Meg and I have talked about this trip for more than two years. In one form or another, Meg and I have talked about this trip from the moment that it became apparent we each wanted the other to be a part of the rest of our lives.
It’s an uncomfortable feeling honestly. I know that I am heading for something that is likely to forever alter the way that I look at life. I know that I am leaving behind something (my job in Ellensburg) that I was mentally done with for at least the last 12 months. I should be excited. I am excited … I think. But really I am filled with an overwhelming sense of dread and worry. I’m not sure why. I know it’s “going to be fine.” Shit, if I’m gonna use quote marks, it’s gonna be “awesome” “life-changing” “an amazing opportunity,” “experience,” “adventure.” To listen to everyone tell it back to us after I explain what we’re doing, I’m pretty sure this the best thing anyone has done, ever. It doesn’t feel like it right now. I don’t know what it feels like right now. It kind of feels like I have a 15-page research paper due tomorrow and I haven’t cracked a book or attended a class in the past four weeks. I’m not even sure I know the assignment. I just know it has to be done tomorrow and I don’t feel like it’s going to be.

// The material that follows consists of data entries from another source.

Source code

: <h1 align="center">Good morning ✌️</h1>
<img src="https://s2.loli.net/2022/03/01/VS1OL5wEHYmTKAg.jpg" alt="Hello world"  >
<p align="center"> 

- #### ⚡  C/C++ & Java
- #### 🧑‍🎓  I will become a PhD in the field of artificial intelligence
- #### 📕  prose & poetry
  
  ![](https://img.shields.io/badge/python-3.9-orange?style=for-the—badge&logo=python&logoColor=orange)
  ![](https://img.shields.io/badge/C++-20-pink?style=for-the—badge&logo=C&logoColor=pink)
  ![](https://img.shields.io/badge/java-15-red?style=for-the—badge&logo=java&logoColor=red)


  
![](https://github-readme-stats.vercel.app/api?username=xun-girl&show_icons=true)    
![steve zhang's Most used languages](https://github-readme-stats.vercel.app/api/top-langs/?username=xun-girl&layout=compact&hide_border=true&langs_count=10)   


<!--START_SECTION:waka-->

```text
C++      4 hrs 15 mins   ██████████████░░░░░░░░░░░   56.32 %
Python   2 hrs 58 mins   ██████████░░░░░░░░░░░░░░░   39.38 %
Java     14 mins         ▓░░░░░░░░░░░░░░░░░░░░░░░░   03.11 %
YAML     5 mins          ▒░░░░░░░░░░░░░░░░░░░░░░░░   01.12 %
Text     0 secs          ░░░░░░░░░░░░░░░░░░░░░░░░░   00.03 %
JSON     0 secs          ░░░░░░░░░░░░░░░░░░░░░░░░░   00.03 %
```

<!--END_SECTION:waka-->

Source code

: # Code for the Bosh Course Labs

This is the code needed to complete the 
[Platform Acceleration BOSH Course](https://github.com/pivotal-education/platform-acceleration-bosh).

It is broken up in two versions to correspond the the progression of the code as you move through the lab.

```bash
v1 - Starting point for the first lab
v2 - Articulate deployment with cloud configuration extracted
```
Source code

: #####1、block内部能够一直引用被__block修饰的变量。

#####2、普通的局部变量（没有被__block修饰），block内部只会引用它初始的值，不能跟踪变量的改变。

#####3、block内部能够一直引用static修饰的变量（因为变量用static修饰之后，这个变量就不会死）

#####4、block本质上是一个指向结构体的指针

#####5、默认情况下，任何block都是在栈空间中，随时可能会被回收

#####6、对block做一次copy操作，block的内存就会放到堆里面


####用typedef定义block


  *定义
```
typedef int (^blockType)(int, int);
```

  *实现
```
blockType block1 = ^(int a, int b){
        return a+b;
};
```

It’s difficult to explain what it’s like to pack up your life and head for something completely different. My wife, Meg, and I recently quit our jobs — her as a Spanish teacher, and me as a newspaper designer/feature writer — and are headed to Peru to work — for free — at a nonprofit education program called Kids at the Crossroads in Ayacucho, Peru, about 9,500 feet above sea level in the Andes Mountains. We’ve never been to Peru. We DO speak Spanish, her well, me passably. We do have friendly faces and my favorite aunt waiting for us down there. We aren’t actually diving off a cliff into nothing; it just feels like it right now.
The concerns most people bring up when we tell them about our adventure have long been dealt with. We saved long and hard, and we are going to be financially stable even without an income for the next year or so. It will be tough for us to be away from our families for so long, but it IS 2012. There is Skype. And email. And Facebook. And this blog. Really, we’re closer to our families now when we’re in Peru, than my Grandma was to her sisters and parents when, in 1970 (or so), she and my Grandpa and their three kids (Dad among them) packed up and left Kansas for Oregon. Sure the mileage is greater, but the effective distance is negligible. It’s unlikely I’ll have any trouble really communicating with the people I need to communicate with. It’s even pretty likely that I’ll get to watch all of the Husky football games via (not-so-legal) Internet streams. My friends are going to Skype me into the tailgate party, though I’ll have to provide my own beer; technology still has some hurdles to jump after all.
Really, I’m not sure what I’ve spent most of the past two or three days dreading. I should be stoked and instead I’m numb. I’m not really depressed. I guess you’d call it stress, but frankly, I don’t get stressed, and now I know why. This shit is stupid. I can be cranky with the best of them, but usually I have a good reason, like lack of sleep or the Nick-Holt-era third down defense.
I’m really just rambling now. Mostly, I guess it comes down to this. I am excited. I just decided. That’s it. Done. No more worries. No more sadness. Just looking forward. Meg and I are going to accomplish a long-standing dream, goal, aspiration and hope all in one fell swoop over the next day, week, month and year. We are going to live abroad. We are going to speak Spanish every day. We are going to give of ourselves to a group of people whose lives make my whining rant an embarrassment to read. We are doing the right thing. We are doing the thing we should be doing. We are doing the thing we’ve dreamed of doing, and I’ll be damned if I’m going let a little uncertainty and last-minute stress make that dream a nightmare. Peru, here we come. You’re gonna love us, and I know we’ll love you right back … after all, it’s what I do.